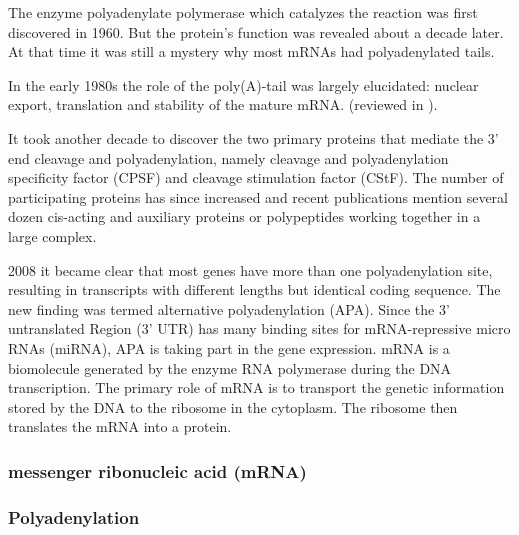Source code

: The enzyme polyadenylate polymerase which catalyzes the reaction was first discovered in 1960. \cite{pmid13819354} But the protein's function was revealed about a decade later. \cite{pmid5288383} At that time it was still a mystery why most mRNAs had polyadenylated tails. 

In the early 1980s the role of the poly(A)-tail was largely elucidated: nuclear export, translation and stability of the mature mRNA. (reviewed in \cite{pmid6111419}). 

It took another decade to discover the two primary proteins that mediate the 3' end cleavage and polyadenylation, namely cleavage and polyadenylation specificity factor (CPSF) and cleavage stimulation factor (CStF). The number of participating proteins has since increased and recent publications mention several dozen cis-acting and auxiliary proteins or polypeptides working together in a large complex. \cite{pmid23774734} 

2008 it became clear that most genes have more than one polyadenylation site, resulting in transcripts with different lengths but identical coding sequence. \cite{pmid18411206} The new finding was termed alternative polyadenylation (APA). Since the 3' untranslated Region (3' UTR) has many binding sites for mRNA-repressive micro RNAs (miRNA), APA is taking part in the gene expression. \cite{pmid18566288}
mRNA is a biomolecule generated by the enzyme RNA polymerase during the DNA transcription. The primary role of mRNA is to transport the genetic information stored by the DNA to the ribosome in the cytoplasm. The ribosome then translates the mRNA into a protein. 
\subsubsection{messenger ribonucleic acid (mRNA)}
\subsubsection{Polyadenylation}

▶ WHAT IS NEEDED: What is the number of lines in the data that include the word "subsubsection"? State only that number.

▶ SOLUTION TO THE EXERCISE: 2